Only one stretch of the data is wanted: the line containing "Campeche & Hom", the line containing "Campeche & Muj", and every line between them, copied exactly.

Given records:
Content starts

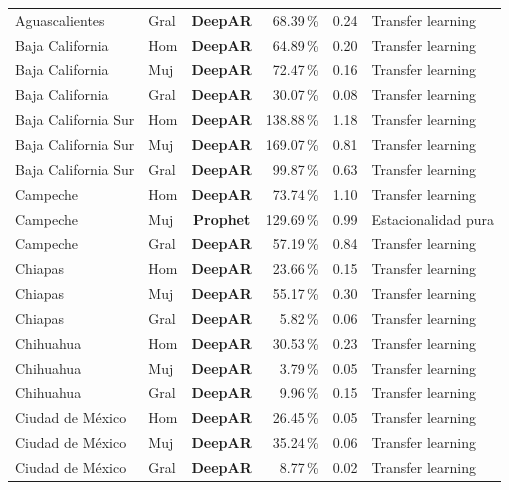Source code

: \documentclass[12pt, letterpaper]{article}
\begin{document}
\begin{longtable}{l l >{\bfseries}c r r l}
Aguascalientes & Gral & \textcolor{cdeepar}{\textbf{DeepAR}} & 68.39\,\% & 0.24 & Transfer learning \\
Baja California & Hom & \textcolor{cdeepar}{\textbf{DeepAR}} & 64.89\,\% & 0.20 & Transfer learning \\
Baja California & Muj & \textcolor{cdeepar}{\textbf{DeepAR}} & 72.47\,\% & 0.16 & Transfer learning \\
Baja California & Gral & \textcolor{cdeepar}{\textbf{DeepAR}} & 30.07\,\% & 0.08 & Transfer learning \\
Baja California Sur & Hom & \textcolor{cdeepar}{\textbf{DeepAR}} & 138.88\,\% & 1.18 & Transfer learning \\
Baja California Sur & Muj & \textcolor{cdeepar}{\textbf{DeepAR}} & 169.07\,\% & 0.81 & Transfer learning \\
Baja California Sur & Gral & \textcolor{cdeepar}{\textbf{DeepAR}} & 99.87\,\% & 0.63 & Transfer learning \\
Campeche & Hom & \textcolor{cdeepar}{\textbf{DeepAR}} & 73.74\,\% & 1.10 & Transfer learning \\
Campeche & Muj & \textcolor{cprophet}{\textbf{Prophet}} & 129.69\,\% & 0.99 & Estacionalidad pura \\
Campeche & Gral & \textcolor{cdeepar}{\textbf{DeepAR}} & 57.19\,\% & 0.84 & Transfer learning \\
Chiapas & Hom & \textcolor{cdeepar}{\textbf{DeepAR}} & 23.66\,\% & 0.15 & Transfer learning \\
Chiapas & Muj & \textcolor{cdeepar}{\textbf{DeepAR}} & 55.17\,\% & 0.30 & Transfer learning \\
Chiapas & Gral & \textcolor{cdeepar}{\textbf{DeepAR}} & 5.82\,\% & 0.06 & Transfer learning \\
Chihuahua & Hom & \textcolor{cdeepar}{\textbf{DeepAR}} & 30.53\,\% & 0.23 & Transfer learning \\
Chihuahua & Muj & \textcolor{cdeepar}{\textbf{DeepAR}} & 3.79\,\% & 0.05 & Transfer learning \\
Chihuahua & Gral & \textcolor{cdeepar}{\textbf{DeepAR}} & 9.96\,\% & 0.15 & Transfer learning \\
Ciudad de México & Hom & \textcolor{cdeepar}{\textbf{DeepAR}} & 26.45\,\% & 0.05 & Transfer learning \\
Ciudad de México & Muj & \textcolor{cdeepar}{\textbf{DeepAR}} & 35.24\,\% & 0.06 & Transfer learning \\
Ciudad de México & Gral & \textcolor{cdeepar}{\textbf{DeepAR}} & 8.77\,\% & 0.02 & Transfer learning \\

\end{longtable}
\end{document}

Content ends

Reply to the exercise:
Campeche & Hom & \textcolor{cdeepar}{\textbf{DeepAR}} & 73.74\,\% & 1.10 & Transfer learning \\
Campeche & Muj & \textcolor{cprophet}{\textbf{Prophet}} & 129.69\,\% & 0.99 & Estacionalidad pura \\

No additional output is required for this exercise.